If this isn't another quotation I would translated like this: "O Theos tha me dikeosi"= ο Θεός θα με δικαιώσει.


----------



## brazil_ana

Exactly Tetina, that's Socrate's quote...
Thanks for the other!


----------



## wonderment

brazil_ana said:


> Exactly Tetina, that's Socrate's quote...



Are you sure?  

To do is to be.  --Socrates
To be is to do.  --Sartre
Do-be-do-be-do.  -–Sinatra

 Just a cute wordplay in English—I really don’t think it means anything.


----------



## Tetina

wonderment said:


> Are you sure?
> 
> 
> 
> 
> To do is to be. --Socrates
> To be is to do. --Sartre
> 
> 
> 
> 
> I found the opposite.
> Anyway, can't help in either
Click to expand...


----------



## brazil_ana

Either way, I still would like to know how to say it in English...!
And the 'Do-be-do-be-do' too... lol


----------



## wonderment

brazil_ana said:


> Either way, I still would like to know how to say it in English...!
> And the 'Do-be-do-be-do' too... lol



It’s already in English   ah, word games don’t translate well, if at all, from one language to another. But just to amuse you, in ancient Greek:

το εἶναι πράττειν ἐστί
το πράττειν εἶναι ἐστί
δου βί δου βί δου  D where’s balgior when we need him?) 

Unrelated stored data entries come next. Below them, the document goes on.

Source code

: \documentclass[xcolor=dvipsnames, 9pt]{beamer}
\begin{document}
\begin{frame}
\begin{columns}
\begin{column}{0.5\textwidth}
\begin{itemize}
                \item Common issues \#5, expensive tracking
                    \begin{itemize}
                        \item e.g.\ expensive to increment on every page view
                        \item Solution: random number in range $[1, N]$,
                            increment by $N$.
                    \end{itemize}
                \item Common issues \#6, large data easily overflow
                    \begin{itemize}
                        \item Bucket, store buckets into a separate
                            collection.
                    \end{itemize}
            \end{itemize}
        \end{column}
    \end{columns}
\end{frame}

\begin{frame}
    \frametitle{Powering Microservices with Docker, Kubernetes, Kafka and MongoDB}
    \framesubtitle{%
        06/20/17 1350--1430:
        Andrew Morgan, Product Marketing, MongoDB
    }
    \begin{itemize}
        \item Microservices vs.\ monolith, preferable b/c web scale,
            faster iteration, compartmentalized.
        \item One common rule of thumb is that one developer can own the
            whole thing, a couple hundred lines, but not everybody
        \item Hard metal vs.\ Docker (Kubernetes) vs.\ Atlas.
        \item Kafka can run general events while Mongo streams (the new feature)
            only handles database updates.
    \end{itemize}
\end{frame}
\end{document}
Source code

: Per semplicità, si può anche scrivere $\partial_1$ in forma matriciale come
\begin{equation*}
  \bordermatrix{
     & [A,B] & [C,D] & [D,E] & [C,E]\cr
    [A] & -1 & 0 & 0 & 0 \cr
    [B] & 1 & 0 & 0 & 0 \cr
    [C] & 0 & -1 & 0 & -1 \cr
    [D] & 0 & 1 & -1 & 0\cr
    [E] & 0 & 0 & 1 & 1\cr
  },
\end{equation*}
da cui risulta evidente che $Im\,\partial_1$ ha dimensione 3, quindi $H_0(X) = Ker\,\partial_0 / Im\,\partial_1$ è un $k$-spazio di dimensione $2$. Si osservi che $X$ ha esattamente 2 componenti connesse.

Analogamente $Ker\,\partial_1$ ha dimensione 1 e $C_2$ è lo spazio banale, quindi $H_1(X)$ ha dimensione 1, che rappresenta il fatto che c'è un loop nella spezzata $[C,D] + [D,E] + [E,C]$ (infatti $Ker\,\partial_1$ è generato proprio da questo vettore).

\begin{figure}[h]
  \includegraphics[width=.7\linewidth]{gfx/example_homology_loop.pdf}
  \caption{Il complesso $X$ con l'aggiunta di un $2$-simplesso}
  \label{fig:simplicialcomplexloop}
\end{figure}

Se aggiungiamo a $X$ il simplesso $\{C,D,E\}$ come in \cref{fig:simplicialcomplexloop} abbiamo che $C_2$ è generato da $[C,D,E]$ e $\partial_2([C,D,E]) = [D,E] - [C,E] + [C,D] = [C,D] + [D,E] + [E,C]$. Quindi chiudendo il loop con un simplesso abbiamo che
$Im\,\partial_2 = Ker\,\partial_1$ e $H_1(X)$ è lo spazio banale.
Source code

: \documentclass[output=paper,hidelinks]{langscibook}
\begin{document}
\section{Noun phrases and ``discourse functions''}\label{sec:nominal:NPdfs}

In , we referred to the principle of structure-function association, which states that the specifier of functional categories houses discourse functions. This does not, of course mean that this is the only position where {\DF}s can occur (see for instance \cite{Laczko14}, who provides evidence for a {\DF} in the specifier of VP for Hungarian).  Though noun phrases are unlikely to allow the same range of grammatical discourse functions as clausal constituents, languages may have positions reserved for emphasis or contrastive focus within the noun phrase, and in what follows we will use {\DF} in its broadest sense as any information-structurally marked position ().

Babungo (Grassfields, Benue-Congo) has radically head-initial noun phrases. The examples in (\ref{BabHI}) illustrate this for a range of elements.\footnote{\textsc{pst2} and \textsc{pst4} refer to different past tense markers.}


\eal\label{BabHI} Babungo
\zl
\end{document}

For the modern Greek version, I pass this back to Tetina or anyone who's game...



Tetina said:


> To do is to be. --Socrates
> To be is to do. --Sartre
> 
> I found the opposite



oh, I’ve seen it too—it’s what happens with popular transmission of things that people make up and you can’t fact-check, you end up with all these variants.


----------



## balgior

wonderment said:


> δου βί δου βί δου  D where’s balgior when we need him?)



Με φώναξε κανείς; 
Βλέπω το διασκεδάζουμε Karen, έτσι; 

Hello from me, then!

When I saw this post I thought this must be another version of "... άρα υπάρχω" in modern Greek. Many improvised variations of Descartes' (Καρτέσιος... ) "σκέφτομαι άρα υπάρχω" are being used in modern Greek... (Καταναλώνω, άρα υπάρχω... Καταστρέφω, άρα υπάρχω... *Πράττω*, άρα υπάρχω...). This was my guess, as I've never heard of a common modern Greek version of "to be is to do". However, as Tetina said, I thought you were probably looking for the exact words of Socrates.


----------



## wonderment

brazil_ana said:


> He wonderment, are you a translator?
> Just wondering...!



Hi Anna,   Oh, I haven’t that kind of fluency in another language, like balgior with English. 



balgior said:


> Με φώναξε κανείς;
> Βλέπω το διασκεδάζουμε Karen, έτσι;



Touché!  And about Descartes, you forgot: φλυαρώ άρα υπάρχω  (I chat, therefore I am...)  Tattoo? 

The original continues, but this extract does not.